Following Price Hikes, Netflix Adds Stock Price Gains

Few media companies could keep pace with Netflix’s two-day stock-market gains. They followed Thursday’s announcement of an average 8% price hike for all its consumer monthly OTT digital TV packages.

The subscription video-on-demand platform, which boasts 51 million subscribers, closed up 2% on Friday at $198.02, after a 5.4% gain on Thursday.

Only OTT set-top box distribution platform Roku, with 15.1 million U.S. users, was able to keep pace -- picking up 11% over the same two-day period, settling at $23.20. Roku’s stock grew 5.4% on Friday.

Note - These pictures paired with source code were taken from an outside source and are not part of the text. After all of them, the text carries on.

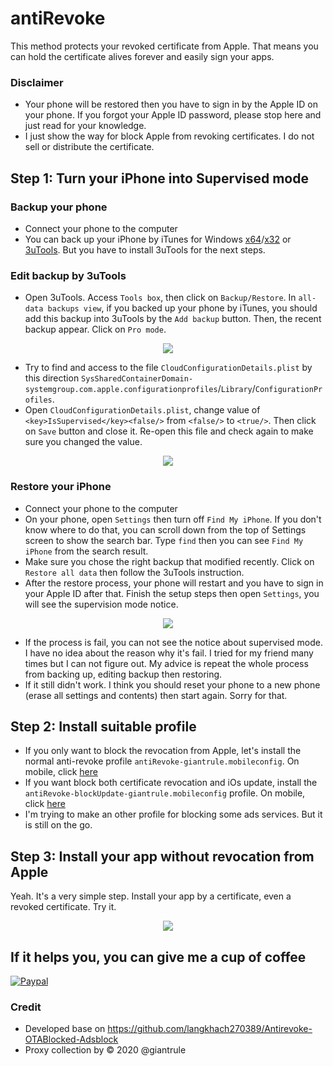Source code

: # antiRevoke
This method protects your revoked certificate from Apple. That means you can hold the certificate alives forever and easily sign your apps.
### Disclaimer
* Your phone will be restored then you have to sign in by the Apple ID on your phone. If you forgot your Apple ID password, please stop here and just read for your knowledge.
*  I just show the way for block Apple from revoking certificates. I do not sell or distribute the certificate.
## Step 1: Turn your iPhone into Supervised mode
### Backup your phone
* Connect your phone to the computer
* You can back up your iPhone by iTunes for Windows [x64](https://www.apple.com/itunes/download/win64/)/[x32](https://www.apple.com/itunes/download/win32/) or [3uTools](http://www.3u.com/). But you have to install 3uTools for the next steps.
### Edit backup by 3uTools
* Open 3uTools. Access `Tools box`, then click on `Backup/Restore`. In `all-data backups view`, if you backed up your phone by iTunes, you should add this backup into 3uTools by the `Add backup` button. Then, the recent backup appear. Click on `Pro mode`.

<p align="center">
  <img src="https://github.com/giantrule/antiRevoke/raw/master/imgs/01.jpg">
</p>


* Try to find and access to the file `CloudConfigurationDetails.plist` by this direction `SysSharedContainerDomain-systemgroup.com.apple.configurationprofiles`/`Library`/`ConfigurationProfiles`.
* Open `CloudConfigurationDetails.plist`, change value of `<key>IsSupervised</key><false/>` from `<false/>` to `<true/>`. Then click on `Save` button and close it. Re-open this file and check again to make sure you changed the value.

<p align="center">
  <img src="https://github.com/giantrule/antiRevoke/raw/master/imgs/02.jpg">
</p>

### Restore your iPhone
* Connect your phone to the computer
* On your phone, open `Settings` then turn off `Find My iPhone`. If you don't know where to do that, you can scroll down from the top of Settings screen to show the search bar. Type `find` then you can see `Find My iPhone` from the search result.
* Make sure you chose the right backup that modified recently. Click on `Restore all data` then follow the 3uTools instruction.
* After the restore process, your phone will restart and you have to sign in your Apple ID after that. Finish the setup steps then open `Settings`, you will see the supervision mode notice.

<p align="center">
  <img src="https://github.com/giantrule/antiRevoke/raw/master/imgs/03.png">
</p>

* If the process is fail, you can not see the notice about supervised mode. I have no idea about the reason why it's fail. I tried for my friend many times but I can not figure out. My advice is repeat the whole process from backing up, editing backup then restoring.
* If it still didn't work. I think you should reset your phone to a new phone (erase all settings and contents) then start again. Sorry for that.

## Step 2: Install suitable profile
* If you only want to block the revocation from Apple, let's install the normal anti-revoke profile `antiRevoke-giantrule.mobileconfig`. On mobile, click [here](https://raw.githubusercontent.com/giantrule/antiRevoke/master/antiRevoke-giantrule.mobileconfig)
* If you want block both certificate revocation and iOs update, install the `antiRevoke-blockUpdate-giantrule.mobileconfig` profile. On mobile, click [here](https://raw.githubusercontent.com/giantrule/antiRevoke/master/antiRevoke-blockUpdate-giantrule.mobileconfig)
* I'm trying to make an other profile for blocking some ads services. But it is still on the go.
## Step 3: Install your app without revocation from Apple
Yeah. It's a very simple step. Install your app by a certificate, even a revoked certificate. Try it.

<p align="center">
  <img src="https://github.com/giantrule/antiRevoke/raw/master/imgs/04.png">
</p>

## If it helps you, you can give me a cup of coffee
[![Paypal](https://www.paypalobjects.com/en_US/i/btn/btn_donateCC_LG.gif)](https://paypal.me/ltn119412)

### Credit
* Developed base on https://github.com/langkhach270389/Antirevoke-OTABlocked-Adsblock
* Proxy collection by © 2020 @giantrule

Many media stocks moved in the other direction on Friday. CBS was down 1% to $58.30, while 21st Century Fox inched up 0.6% to $26.47 and Walt Disney was virtually unchanged at $100.07. Viacom lost 0.6% to $27.15 and Discovery Communications was down 0.5% to $21.41.

Looking at pay TV providers and TV station groups, Dish Network dropped 1.3% to $53.33, while Charter Communications was down 0.6% to $367.40, Altice USA was off 1.1% to $27.93, Sinclair Broadcast Group was unchanged at $32.25 and Nexstar Media Group slipped 0.6% to $62.70.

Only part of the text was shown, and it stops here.